DataTree提供了一系列节点操作的方法,在这里我们就只针对createNode()方法进行分析。
3.1 FinalRequestProcessor.processRequest()
之前分析过,请求会经过三个requestProcessor,而这里分析的FinalRequestProcessor就是最后一个processor
public class FinalRequestProcessor implements RequestProcessor {
ZooKeeperServer zks;
public void processRequest(Request request) {
...
ProcessTxnResult rc = null;
synchronized (zks.outstandingChanges) {
...
if (request.hdr != null) {
TxnHeader hdr = request.hdr;
Record txn = request.txn;
// 执行processTxn()方法
rc = zks.processTxn(hdr, txn);
}
}
...
}3.2 ZooKeeperServer.processTxn()
public class ZooKeeperServer implements SessionExpirer, ServerStats.Provider {
public ProcessTxnResult processTxn(TxnHeader hdr, Record txn) {
ProcessTxnResult rc;
int opCode = hdr.getType();
long sessionId = hdr.getClientId();
// 执行ZKDatabase的操作
rc = getZKDatabase().processTxn(hdr, txn);
...
return rc;
}
}3.3 ZKDatabase.processTxn()
public class ZKDatabase {
public ProcessTxnResult processTxn(TxnHeader hdr, Record txn) {
// 操作的还是DataTree
return dataTree.processTxn(hdr, txn);
}
}3.4 DataTree.processTxn()
public class DataTree {
public ProcessTxnResult processTxn(TxnHeader header, Record txn){
ProcessTxnResult rc = new ProcessTxnResult();
try {
rc.clientId = header.getClientId();
rc.cxid = header.getCxid();
rc.zxid = header.getZxid();
rc.type = header.getType();
rc.err = 0;
rc.multiResult = null;
switch (header.getType()) {
case OpCode.create:
CreateTxn createTxn = (CreateTxn) txn;
rc.path = createTxn.getPath();
// 请求create请求则直接创建节点
createNode(
createTxn.getPath(),
createTxn.getData(),
createTxn.getAcl(),
createTxn.getEphemeral() ? header.getClientId() : 0,
createTxn.getParentCVersion(),
header.getZxid(), header.getTime());
break;
...
}
}
}
public String createNode(String path, byte data[], List<ACL> acl,
long ephemeralOwner, int parentCVersion, long zxid, long time)

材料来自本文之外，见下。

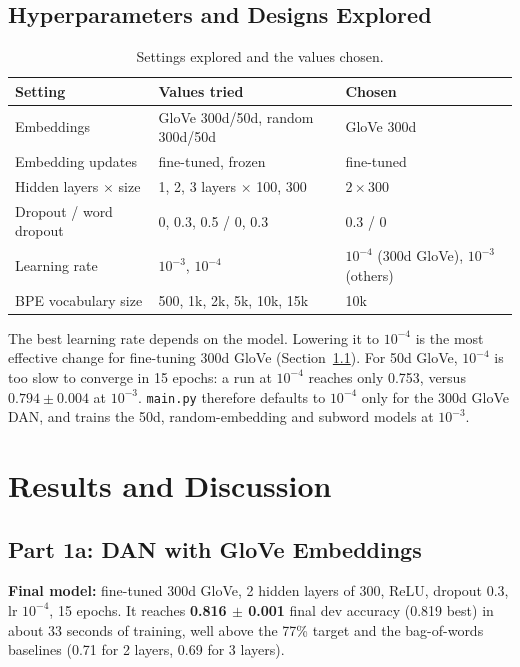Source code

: \documentclass[10pt]{article}
\begin{document}
\subsection{Hyperparameters and Designs Explored}

\begin{table}[htbp]
\centering
\small
\begin{tabular}{lll}
\toprule
Setting & Values tried & Chosen \\
\midrule
Embeddings & GloVe 300d/50d, random 300d/50d & GloVe 300d \\
Embedding updates & fine-tuned, frozen & fine-tuned \\
Hidden layers $\times$ size & 1, 2, 3 layers $\times$ 100, 300 & $2 \times 300$ \\
Dropout / word dropout & 0, 0.3, 0.5 / 0, 0.3 & 0.3 / 0 \\
Learning rate & $10^{-3}$, $10^{-4}$ & $10^{-4}$ (300d GloVe), $10^{-3}$ (others) \\
BPE vocabulary size & 500, 1k, 2k, 5k, 10k, 15k & 10k \\
\bottomrule
\end{tabular}
\caption{Settings explored and the values chosen.}
\label{tab:hparams}
\end{table}

The best learning rate depends on the model. Lowering it to $10^{-4}$ is the most effective change for fine-tuning
300d GloVe (Section~\ref{sec:1a}). For 50d GloVe, $10^{-4}$ is too slow to converge in 15 epochs: a run at
$10^{-4}$ reaches only 0.753, versus $0.794 \pm 0.004$ at $10^{-3}$. \texttt{main.py} therefore defaults to
$10^{-4}$ only for the 300d GloVe DAN, and trains the 50d, random-embedding and subword models at $10^{-3}$.

\section{Results and Discussion}

\subsection{Part 1a: DAN with GloVe Embeddings}
\label{sec:1a}

\textbf{Final model:} fine-tuned 300d GloVe, 2 hidden layers of 300, ReLU, dropout 0.3, lr $10^{-4}$, 15 epochs. It
reaches \textbf{0.816 $\pm$ 0.001} final dev accuracy (0.819 best) in about 33 seconds of training, well above the
77\% target and the bag-of-words baselines (0.71 for 2 layers, 0.69 for 3 layers).
\end{document}
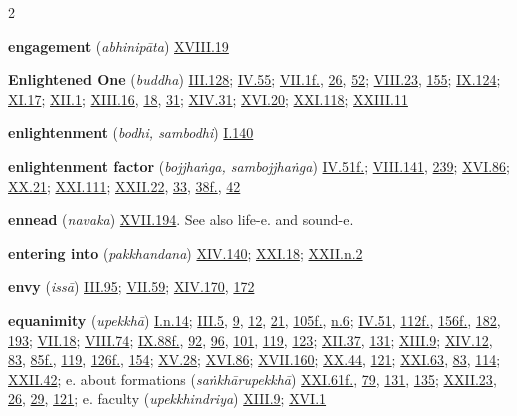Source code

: \begin{multicols}{2}
\begin{vismHanging}
\par\textbf{engagement} (\emph{abhinipāta}) \hyperlink{XVIII.19}{XVIII.19}{}
\par\textbf{Enlightened One} (\emph{buddha}) \hyperlink{III.128}{III.128}{}; \hyperlink{IV.55}{IV.55}{}; \hyperlink{VII.1}{VII.1f.}{}, \hyperlink{VII.26}{26}{}, \hyperlink{VII.52}{52}{}; \hyperlink{VIII.23}{VIII.23}{}, \hyperlink{VIII.155}{155}{}; \hyperlink{IX.124}{IX.124}{}; \hyperlink{XI.17}{XI.17}{}; \hyperlink{XII.1}{XII.1}{}; \hyperlink{XIII.16}{XIII.16}{}, \hyperlink{XIII.18}{18}{}, \hyperlink{XIII.31}{31}{}; \hyperlink{XIV.31}{XIV.31}{}; \hyperlink{XVI.20}{XVI.20}{}; \hyperlink{XXI.118}{XXI.118}{}; \hyperlink{XXIII.11}{XXIII.11}{}
\par\textbf{enlightenment} (\emph{bodhi, sambodhi}) \hyperlink{I.140}{I.140}{}
\par\textbf{enlightenment factor} (\emph{bojjhaṅga, sambojjhaṅga}) \hyperlink{IV.51}{IV.51f.}{}; \hyperlink{VIII.141}{VIII.141}{}, \hyperlink{VIII.239}{239}{}; \hyperlink{XVI.86}{XVI.86}{}; \hyperlink{XX.21}{XX.21}{}; \hyperlink{XXI.111}{XXI.111}{}; \hyperlink{XXII.22}{XXII.22}{}, \hyperlink{XXII.33}{33}{}, \hyperlink{XXII.38}{38f.}{}, \hyperlink{XXII.42}{42}{}
\par\textbf{ennead} (\emph{navaka}) \hyperlink{XVII.194}{XVII.194}{}. See also life-e. and sound-e.
\par\textbf{entering into} (\emph{pakkhandana}) \hyperlink{XIV.140}{XIV.140}{}; \hyperlink{XXI.18}{XXI.18}{}; \hyperlink{XXII.n2}{XXII.n.2}{}
\par\textbf{envy} (\emph{issā}) \hyperlink{III.95}{III.95}{}; \hyperlink{VII.59}{VII.59}{}; \hyperlink{XIV.170}{XIV.170}{}, \hyperlink{XIV.172}{172}{}
\par\textbf{equanimity} (\emph{upekkhā}) \hyperlink{I.n14}{I.n.14}{}; \hyperlink{III.5}{III.5}{}, \hyperlink{III.9}{9}{}, \hyperlink{III.12}{12}{}, \hyperlink{III.21}{21}{}, \hyperlink{III.105}{105f.}{}, \hyperlink{III.n6}{n.6}{}; \hyperlink{IV.51}{IV.51}{}, \hyperlink{IV.112}{112f.}{}, \hyperlink{IV.156}{156f.}{}, \hyperlink{IV.182}{182}{}, \hyperlink{IV.193}{193}{}; \hyperlink{VII.18}{VII.18}{}; \hyperlink{VIII.74}{VIII.74}{}; \hyperlink{IX.88}{IX.88f.}{}, \hyperlink{IX.92}{92}{}, \hyperlink{IX.96}{96}{}, \hyperlink{IX.101}{101}{}, \hyperlink{IX.119}{119}{}, \hyperlink{IX.123}{123}{}; \hyperlink{XII.37}{XII.37}{}, \hyperlink{XII.131}{131}{}; \hyperlink{XIII.9}{XIII.9}{}; \hyperlink{XIV.12}{XIV.12}{}, \hyperlink{XIV.83}{83}{}, \hyperlink{XIV.85}{85f.}{}, \hyperlink{XIV.119}{119}{}, \hyperlink{XIV.126}{126f.}{}, \hyperlink{XIV.154}{154}{}; \hyperlink{XV.28}{XV.28}{}; \hyperlink{XVI.86}{XVI.86}{}; \hyperlink{XVII.160}{XVII.160}{}; \hyperlink{XX.44}{XX.44}{}, \hyperlink{XX.121}{121}{}; \hyperlink{XXI.63}{XXI.63}{}, \hyperlink{XXI.83}{83}{}, \hyperlink{XXI.114}{114}{}; \hyperlink{XXII.42}{XXII.42}{}; e. about formations (\emph{saṅkhārupekkhā}) \hyperlink{XXI.61}{XXI.61f.}{}, \hyperlink{XXI.79}{79}{}, \hyperlink{XXI.131}{131}{}, \hyperlink{XXI.135}{135}{}; \hyperlink{XXII.23}{XXII.23}{}, \hyperlink{XXII.26}{26}{}, \hyperlink{XXII.29}{29}{}, \hyperlink{XXII.121}{121}{}; e. faculty (\emph{upekkhindriya}) \hyperlink{XIII.9}{XIII.9}{}; \hyperlink{XVI.1}{XVI.1}{}

\end{vismHanging}
\end{multicols}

throws KeeperException.NoNodeException,
KeeperException.NodeExistsException {
int lastSlash = path.lastIndexOf('/');
String parentName = path.substring(0, lastSlash);
String childName = path.substring(lastSlash + 1);
// 创建节点stat信息
StatPersisted stat = new StatPersisted();
stat.setCtime(time);
stat.setMtime(time);
stat.setCzxid(zxid);
stat.setMzxid(zxid);
stat.setPzxid(zxid);
stat.setVersion(0);
stat.setAversion(0);
stat.setEphemeralOwner(ephemeralOwner);
DataNode parent = nodes.get(parentName);
if (parent == null) {
throw new KeeperException.NoNodeException();
}
synchronized (parent) {
Set<String> children = parent.getChildren();
if (children.contains(childName)) {
throw new KeeperException.NodeExistsException();
}
if (parentCVersion == -1) {
parentCVersion = parent.stat.getCversion();
parentCVersion++;
}
parent.stat.setCversion(parentCVersion);
parent.stat.setPzxid(zxid);
Long longval = aclCache.convertAcls(acl);
// 创建节点信息,添加到nodes中
DataNode child = new DataNode(parent, data, longval, stat);
parent.addChild(childName);
nodes.put(path, child);
if (ephemeralOwner != 0) {
HashSet<String> list = ephemerals.get(ephemeralOwner);
if (list == null) {
list = new HashSet<String>();
ephemerals.put(ephemeralOwner, list);
}
synchronized (list) {
list.add(path);
}
}
}
...
}
}总结:针对客户端的创建节点请求,服务端会生成一个DataNode添加到nodes中,并修改其parentNode的基本信息。代码不算复杂,笔者用时序图展示下这个过程。
4.序列化节点信息到快照文件
之前的文章中有说过快照文件的生成,具体可见快照日志的查看与分析。
总结:作为Zookeeper的内存数据库,提供了一系列的API支持节点的操作。通过与快照日志的配合使用,使得Zookeeper可以快速响应客户端的查询请求。